When Victor Johnson went to eviction court in December, he hoped to stop the eviction of his family from the home they had rented on Argyle Drive for eight years.
The landlord had given him an eviction notice earlier that month, alleging the Johnson family had let the Argyle Drive home fall into disrepair. Victor Johnson said he wasn’t responsible for the condition of the property.
“I didn’t get a chance to speak,” Johnson said of his day in court. The judge never saw him when he raised his hand and ruled in favor of his landlord. An eviction notice was entered Dec. 28, court records show. The landlord sold the rental property within months of the eviction.
The Johnsons’ eviction was one of 43,725 court-ordered evictions in Fayette County from 2005 to 2016, according to a new report released this week. The Lexington Fair Housing Council’s report, titled “Locked Out: Foreclosure, Eviction and Housing Instability in Lexington, 2005-2016,” is the first study of evictions that go through Fayette County District Court.
Sign Up and Save
Get six months of free digital access to the Lexington Herald-Leader
The study found:
▪ While the number of home foreclosures fluctuated greatly from 2005 to 2016, the number of evictions in Fayette County has remained about the same — an average of 3,463 court-mandated evictions each year for the past 12 years.
▪ The courts overwhelmingly side with landlords in eviction cases. There were 68,260 filings for evictions during the 12-year time period.

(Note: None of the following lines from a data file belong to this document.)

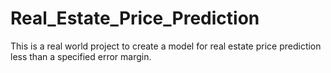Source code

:# Real_Estate_Price_Prediction
This is a real world project to create a model for real estate price prediction less than a specified error margin.
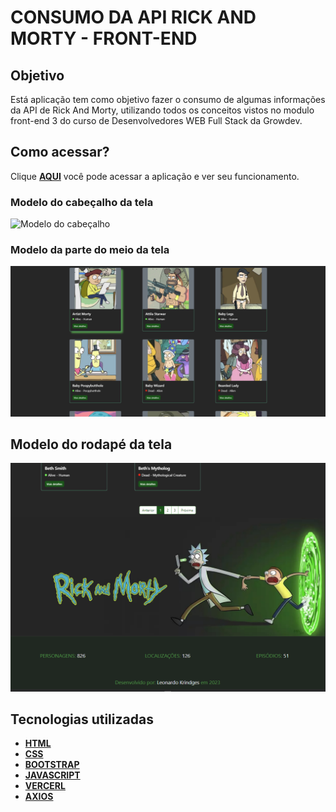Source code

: # CONSUMO DA API RICK AND MORTY - FRONT-END

## Objetivo

Está aplicação tem como objetivo fazer o consumo de algumas informações da API de Rick And Morty, utilizando todos os conceitos vistos no modulo front-end 3 do curso de Desenvolvedores WEB Full Stack da Growdev.

## Como acessar?

Clique **[AQUI]( https://api-rick-and-morty-eta-gold.vercel.app/)** você pode acessar a aplicação e ver seu funcionamento.

### Modelo do cabeçalho da tela

![Modelo do cabeçalho](/assets/imagem%20cabeçalho.png)

### Modelo da parte do meio da tela

![Modelo do meio da tela](/assets/imagem%20main.png)

## Modelo do rodapé da tela

![Modelo do rodapé](/assets/imagem%20rodape.png)

## Tecnologias utilizadas

* **[HTML]( https://developer.mozilla.org/pt-BR/docs/Web/HTML)**
* **[CSS]( https://developer.mozilla.org/pt-BR/docs/Web/CSS)**
* **[BOOTSTRAP]( https://getbootstrap.com/docs/5.3/getting-started/introduction/)**
* **[JAVASCRIPT]( https://www.javascript.com/)**
* **[VERCERL]( https://vercel.com/)**
* **[AXIOS]( https://axios-http.com/)**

In 43,725 of those cases, or 65 percent, the judge sided with the landlord and the tenant was evicted. Tenants won only three cases. A little more than a third of the cases were dismissed before the court date, which likely means the tenant left on their own or paid back rent.
▪ The average annual rate of eviction in Fayette County is 6.3 percent.
▪ Few tenants have a lawyer. There is only one legal aid attorney to represent tenants in eviction court for a 15-county area that includes Fayette County.
▪ Some landlords use the courts to evict tenants more than others. The 10 landlords with the most eviction cases are responsible for more than 20 percent of all evictions over the past 12 years.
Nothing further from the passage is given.